A nurse's note, dated 1/13/19 at 3:50 PM, read, "Patient eloped through the bars out in the yard during group. [staff] tried to stop the patient. 911 called, Dr. notified...administrator on call notified. Patient aware he was discharging today."
In an interview with the Chief Nursing Officer (CNO) on 1/29/18 at 3 PM, he related if a patient comes in and shows elopement risk, we could place him on unit restrictions. Patient #2 showed no evidence of elopement attempt, impulsivity or psychosis, therefore he was on routine every 15 minute observation. He related he was called regarding the patient elopement on 1/13/19. The facility began an investigation into the elopement event and found that the patient was outside with a group and appropriate staff supervision. He related when the staff member turned to assist another patient they saw him on the other side of the fence and tried to go after him but could not reach him. The CNO related upon video surveillance it was seen that the patient went through the 3 and 1/2 inch opening between the bars of the fence and not over the top. The CNO stated he examined the fence and tried to pull open the bars and found they would give minimally. There was no break or other openings observed in the fence as it was in good repair.
Review of the facility policy "Observation/Precaution", revised 10/2017, read, "Precaution Reminders...."When outside remember your perimeter." There was no documentation observed regarding patient supervision when outside the locked unit.

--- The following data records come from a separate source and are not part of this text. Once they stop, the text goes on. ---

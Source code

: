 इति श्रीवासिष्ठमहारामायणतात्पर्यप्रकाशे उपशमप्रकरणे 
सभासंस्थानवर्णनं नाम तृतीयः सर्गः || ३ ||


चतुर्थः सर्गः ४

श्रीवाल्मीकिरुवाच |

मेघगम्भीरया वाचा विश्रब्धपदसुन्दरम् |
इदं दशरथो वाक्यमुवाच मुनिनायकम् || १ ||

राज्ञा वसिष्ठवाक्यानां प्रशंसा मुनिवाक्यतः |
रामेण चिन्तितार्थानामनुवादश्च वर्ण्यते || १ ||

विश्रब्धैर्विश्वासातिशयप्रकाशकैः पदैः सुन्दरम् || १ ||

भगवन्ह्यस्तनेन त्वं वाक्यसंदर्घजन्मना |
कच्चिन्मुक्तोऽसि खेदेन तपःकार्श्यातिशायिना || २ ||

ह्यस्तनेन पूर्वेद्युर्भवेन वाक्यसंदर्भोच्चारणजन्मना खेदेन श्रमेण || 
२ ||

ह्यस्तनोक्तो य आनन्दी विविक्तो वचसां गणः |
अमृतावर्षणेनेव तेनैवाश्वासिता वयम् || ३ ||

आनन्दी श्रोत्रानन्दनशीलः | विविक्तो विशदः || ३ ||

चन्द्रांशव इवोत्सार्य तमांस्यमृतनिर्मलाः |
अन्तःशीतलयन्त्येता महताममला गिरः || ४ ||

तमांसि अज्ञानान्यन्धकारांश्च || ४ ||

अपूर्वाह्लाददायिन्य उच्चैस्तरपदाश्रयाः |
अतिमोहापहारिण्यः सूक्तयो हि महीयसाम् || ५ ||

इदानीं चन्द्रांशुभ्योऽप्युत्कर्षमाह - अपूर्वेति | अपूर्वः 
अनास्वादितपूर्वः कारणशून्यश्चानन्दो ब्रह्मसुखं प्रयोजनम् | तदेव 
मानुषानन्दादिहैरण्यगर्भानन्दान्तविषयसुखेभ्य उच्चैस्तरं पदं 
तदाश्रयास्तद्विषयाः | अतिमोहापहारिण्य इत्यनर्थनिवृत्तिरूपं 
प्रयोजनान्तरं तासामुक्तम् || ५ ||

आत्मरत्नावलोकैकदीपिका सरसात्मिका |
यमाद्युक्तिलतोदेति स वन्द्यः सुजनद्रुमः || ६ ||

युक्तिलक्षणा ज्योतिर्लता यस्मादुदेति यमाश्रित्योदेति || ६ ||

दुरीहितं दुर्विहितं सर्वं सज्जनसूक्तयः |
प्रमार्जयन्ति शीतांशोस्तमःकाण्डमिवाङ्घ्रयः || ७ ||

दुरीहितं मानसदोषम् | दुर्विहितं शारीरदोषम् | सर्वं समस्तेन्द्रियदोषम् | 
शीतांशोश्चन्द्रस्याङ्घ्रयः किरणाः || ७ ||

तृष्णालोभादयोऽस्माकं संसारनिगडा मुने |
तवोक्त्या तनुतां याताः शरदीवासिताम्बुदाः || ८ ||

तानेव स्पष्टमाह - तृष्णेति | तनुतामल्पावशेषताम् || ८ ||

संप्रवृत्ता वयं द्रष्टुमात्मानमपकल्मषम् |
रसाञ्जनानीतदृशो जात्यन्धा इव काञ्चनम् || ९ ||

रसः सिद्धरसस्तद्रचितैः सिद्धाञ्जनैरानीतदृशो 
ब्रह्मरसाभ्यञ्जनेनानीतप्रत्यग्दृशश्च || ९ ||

2. Patient #1's record revealed the patient was brought to the facility under a Baker Act by law enforcement on 12/05/18 for thoughts of harming herself and taking the razor out of a pencil sharpener to harm herself. Diagnoses included disruptive mood disorder, dysregulation disorder, and a previous diagnosis of Schizoaffective disorder. The patient was discharged to home with her parents on 12/19/18.
Review of the nurses' notes revealed an entry dated 12/11/18 at 5:30 PM which read that the patient "made an attempt to commit suicide, she was found by nurse in her room with a tied string around her neck, bleeding from nose, a small screw was found on her." The note documented the medical team was called, she was seen, and an order given to send her to an acute care hospital for medical clearance. The patient left around 5:30 PM and her mother notified. The patient was medically cleared and returned to the facility at 11:45 PM and placed on 1:1 observation. Documentation by the physician revealed the patient with a small laceration on her neck.

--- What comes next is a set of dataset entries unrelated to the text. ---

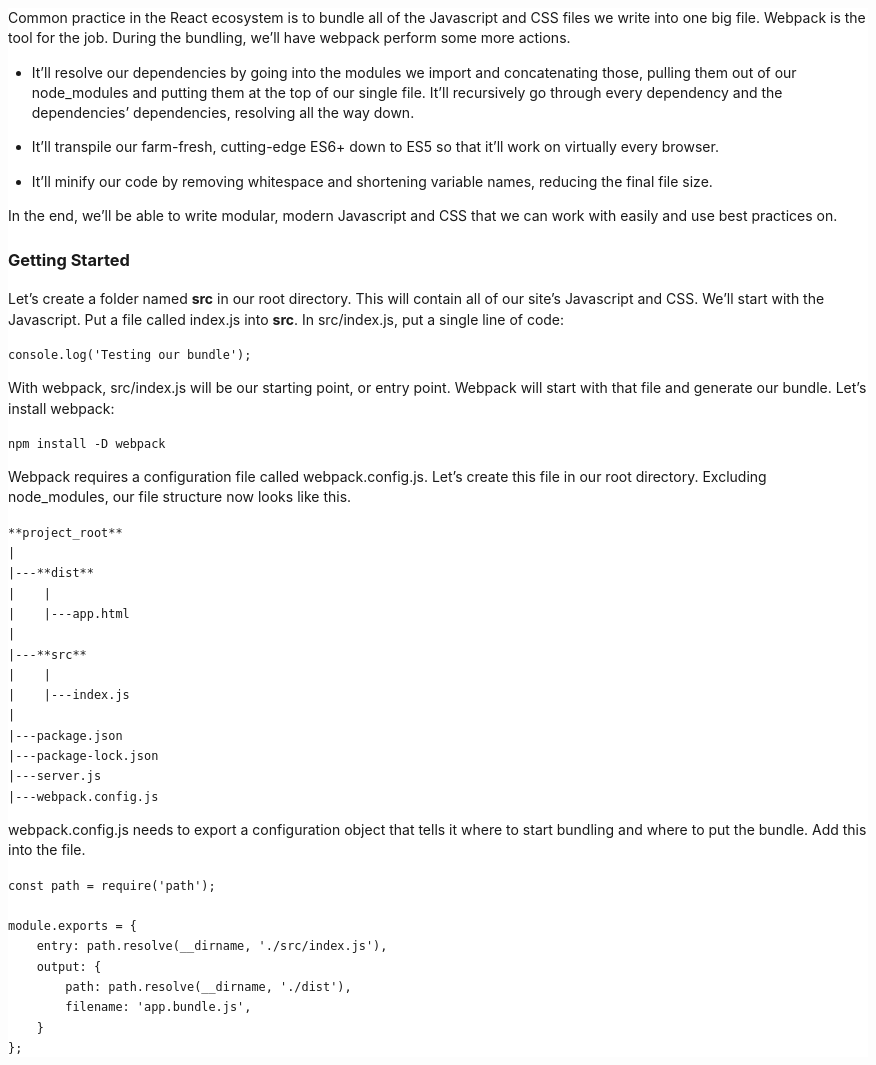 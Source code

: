 Common practice in the React ecosystem is to bundle all of the Javascript and CSS files we write into one big file. Webpack is the tool for the job. During the bundling, we’ll have webpack perform some more actions.

* It’ll resolve our dependencies by going into the modules we import and concatenating those, pulling them out of our node_modules and putting them at the top of our single file. It’ll recursively go through every dependency and the dependencies’ dependencies, resolving all the way down.

* It’ll transpile our farm-fresh, cutting-edge ES6+ down to ES5 so that it’ll work on virtually every browser.

* It’ll minify our code by removing whitespace and shortening variable names, reducing the final file size.

In the end, we’ll be able to write modular, modern Javascript and CSS that we can work with easily and use best practices on.

### Getting Started

Let’s create a folder named **src** in our root directory. This will contain all of our site’s Javascript and CSS. We’ll start with the Javascript. Put a file called index.js into **src**. In src/index.js, put a single line of code:

    console.log('Testing our bundle');

With webpack, src/index.js will be our starting point, or entry point. Webpack will start with that file and generate our bundle. Let’s install webpack:

    npm install -D webpack

Webpack requires a configuration file called webpack.config.js. Let’s create this file in our root directory. Excluding node_modules, our file structure now looks like this.

    **project_root**
    |
    |---**dist**
    |    |
    |    |---app.html
    |
    |---**src**
    |    |
    |    |---index.js
    |
    |---package.json
    |---package-lock.json
    |---server.js
    |---webpack.config.js

webpack.config.js needs to export a configuration object that tells it where to start bundling and where to put the bundle. Add this into the file.

    const path = require('path');

    module.exports = {
        entry: path.resolve(__dirname, './src/index.js'),
        output: {
            path: path.resolve(__dirname, './dist'),
            filename: 'app.bundle.js',
        }
    };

In an interview with the CNO on 1/29/18 at 1:45 PM regarding the suicide attempt of the patient, he revealed the patient was found in her room and she did not loose consciousness. He related an immediate investigation was done regarding the incident and it was found that the patient had a jacket that she came in with, that had a small hidden opening in the middle of the jacket that enclosed a drawstring of the same color of the jacket and it was missed by staff. He related it was suspected the screw that was found with the patient possibly came from a piece of furniture, as the patient would attempt to take apart the furniture. He related the bleeding from the patient's nose was expected to have come from the screw.
Review of the facility policy "Contraband/Searches", reviewed 12/09/2018, read, "Items that are considered contraband to be removed until discharge include....belts, drawstrings in any clothing item such as pants, shorts, shirts, pajamas."